I did an evaluation of HTML parsers back in February. Most of the options
are XML parsers, and a lot of them are very old. Other than Nethtml, I came
up with two alternatives to consider:
http://erratique.ch/software/xmlm
https://github.com/facebook/pfff/tree/master/lang_html
I didn't end up spending much time on either. It quickly became clear that
Nethtml was what I needed. It handles content that isn't strictly valid,
which was important to me, and has good performance.
Cheers,
Andy
On Mon, Aug 11, 2014 at 4:57 PM, Jacques du Preez
wrote:
> Thanks.

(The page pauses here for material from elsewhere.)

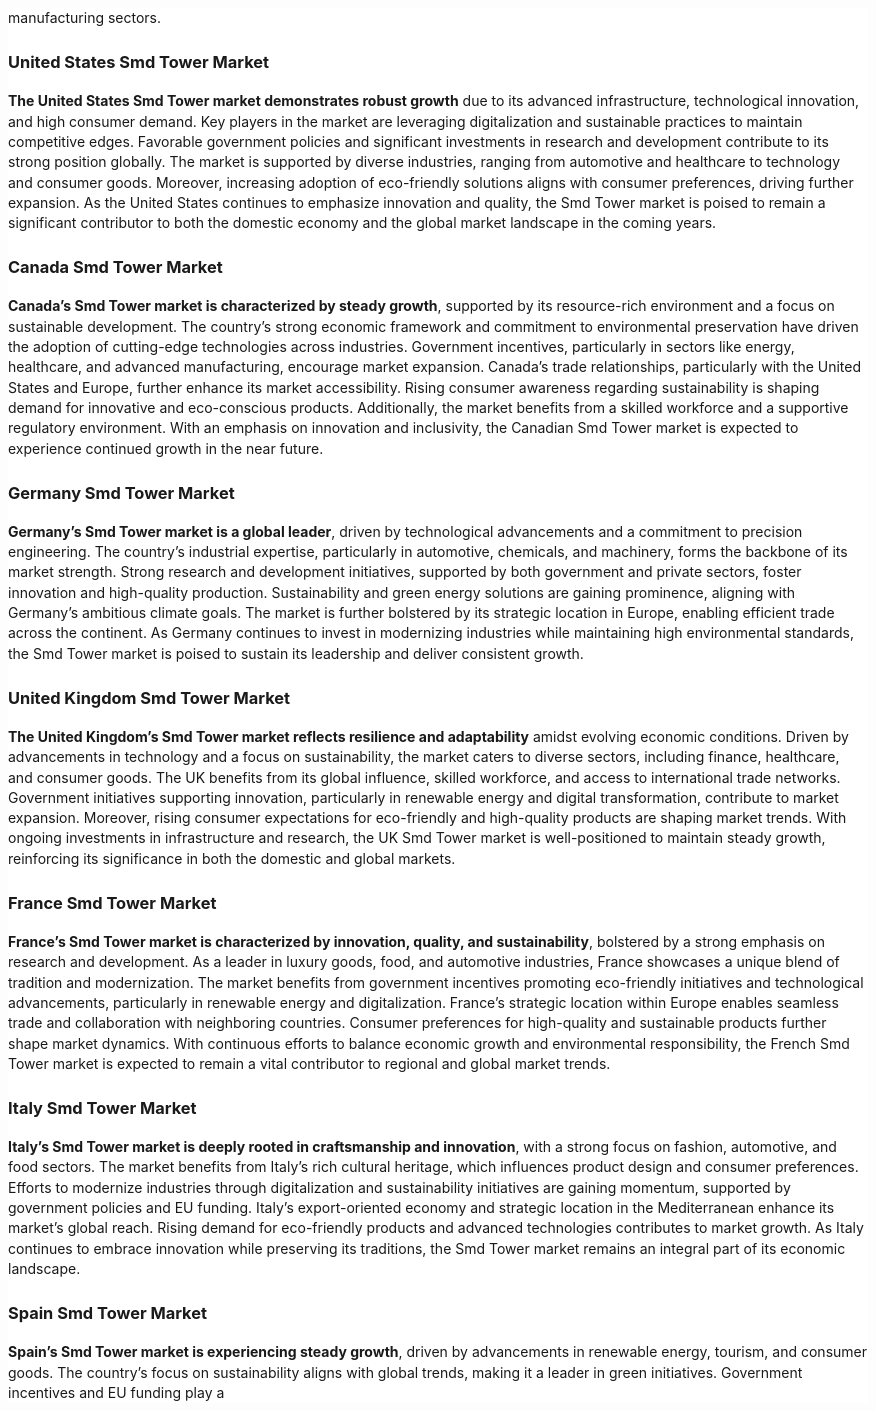 manufacturing sectors.</span></em></p></blockquote><h3><strong>United States Smd Tower Market</strong></h3><p><strong>The United States Smd Tower market demonstrates robust growth</strong> due to its advanced infrastructure, technological innovation, and high consumer demand. Key players in the market are leveraging digitalization and sustainable practices to maintain competitive edges. Favorable government policies and significant investments in research and development contribute to its strong position globally. The market is supported by diverse industries, ranging from automotive and healthcare to technology and consumer goods. Moreover, increasing adoption of eco-friendly solutions aligns with consumer preferences, driving further expansion. As the United States continues to emphasize innovation and quality, the Smd Tower market is poised to remain a significant contributor to both the domestic economy and the global market landscape in the coming years.</p><h3><strong>Canada Smd Tower Market</strong></h3><p><strong>Canada&rsquo;s Smd Tower market is characterized by steady growth</strong>, supported by its resource-rich environment and a focus on sustainable development. The country&rsquo;s strong economic framework and commitment to environmental preservation have driven the adoption of cutting-edge technologies across industries. Government incentives, particularly in sectors like energy, healthcare, and advanced manufacturing, encourage market expansion. Canada&rsquo;s trade relationships, particularly with the United States and Europe, further enhance its market accessibility. Rising consumer awareness regarding sustainability is shaping demand for innovative and eco-conscious products. Additionally, the market benefits from a skilled workforce and a supportive regulatory environment. With an emphasis on innovation and inclusivity, the Canadian Smd Tower market is expected to experience continued growth in the near future.</p><h3><strong>Germany Smd Tower Market</strong></h3><p><strong>Germany&rsquo;s Smd Tower market is a global leader</strong>, driven by technological advancements and a commitment to precision engineering. The country&rsquo;s industrial expertise, particularly in automotive, chemicals, and machinery, forms the backbone of its market strength. Strong research and development initiatives, supported by both government and private sectors, foster innovation and high-quality production. Sustainability and green energy solutions are gaining prominence, aligning with Germany&rsquo;s ambitious climate goals. The market is further bolstered by its strategic location in Europe, enabling efficient trade across the continent. As Germany continues to invest in modernizing industries while maintaining high environmental standards, the Smd Tower market is poised to sustain its leadership and deliver consistent growth.</p><h3><strong>United Kingdom Smd Tower Market</strong></h3><p><strong>The United Kingdom&rsquo;s Smd Tower market reflects resilience and adaptability</strong> amidst evolving economic conditions. Driven by advancements in technology and a focus on sustainability, the market caters to diverse sectors, including finance, healthcare, and consumer goods. The UK benefits from its global influence, skilled workforce, and access to international trade networks. Government initiatives supporting innovation, particularly in renewable energy and digital transformation, contribute to market expansion. Moreover, rising consumer expectations for eco-friendly and high-quality products are shaping market trends. With ongoing investments in infrastructure and research, the UK Smd Tower market is well-positioned to maintain steady growth, reinforcing its significance in both the domestic and global markets.</p><h3><strong>France Smd Tower Market</strong></h3><p><strong>France&rsquo;s Smd Tower market is characterized by innovation, quality, and sustainability</strong>, bolstered by a strong emphasis on research and development. As a leader in luxury goods, food, and automotive industries, France showcases a unique blend of tradition and modernization. The market benefits from government incentives promoting eco-friendly initiatives and technological advancements, particularly in renewable energy and digitalization. France&rsquo;s strategic location within Europe enables seamless trade and collaboration with neighboring countries. Consumer preferences for high-quality and sustainable products further shape market dynamics. With continuous efforts to balance economic growth and environmental responsibility, the French Smd Tower market is expected to remain a vital contributor to regional and global market trends.</p><h3><strong>Italy Smd Tower Market</strong></h3><p><strong>Italy&rsquo;s Smd Tower market is deeply rooted in craftsmanship and innovation</strong>, with a strong focus on fashion, automotive, and food sectors. The market benefits from Italy&rsquo;s rich cultural heritage, which influences product design and consumer preferences. Efforts to modernize industries through digitalization and sustainability initiatives are gaining momentum, supported by government policies and EU funding. Italy&rsquo;s export-oriented economy and strategic location in the Mediterranean enhance its market&rsquo;s global reach. Rising demand for eco-friendly products and advanced technologies contributes to market growth. As Italy continues to embrace innovation while preserving its traditions, the Smd Tower market remains an integral part of its economic landscape.</p><h3><strong>Spain Smd Tower Market</strong></h3><p><strong>Spain&rsquo;s Smd Tower market is experiencing steady growth</strong>, driven by advancements in renewable energy, tourism, and consumer goods. The country&rsquo;s focus on sustainability aligns with global trends, making it a leader in green initiatives. Government incentives and EU funding play a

I eventually discovered ocamlnet, but I'm hoping there's maybe
> more than 1 option?
>
> ==============================
> Jacques du Preez
>
> Web: OpenLandscape.net
> Twitter: @jacquesdp
>
>
> On Sun, Aug 10, 2014 at 10:42 PM, Christophe Troestler <
> Christophe.Troestler@umons.ac.be> wrote:
>
>> Hi,
>>
>> On Sun, 10 Aug 2014 19:38:39 +0200, Jacques du Preez wrote:
>> >
>> > I've been searching for an OCaml library to parse HTML, and then be
>> able to
>> > query and manipulate it similar to jQuery.
>> >
>> > The JSoup Java library, http://jsoup.org, allows me to do this. Is
>> there
>> > something like this for OCaml?
>>
>> Nethtml in ocamlnet partly does what you need (you can easily write
>> recursive functions to extract the desired data from the HTML tree).
>>
>> Best,
>> C.
>>
>
>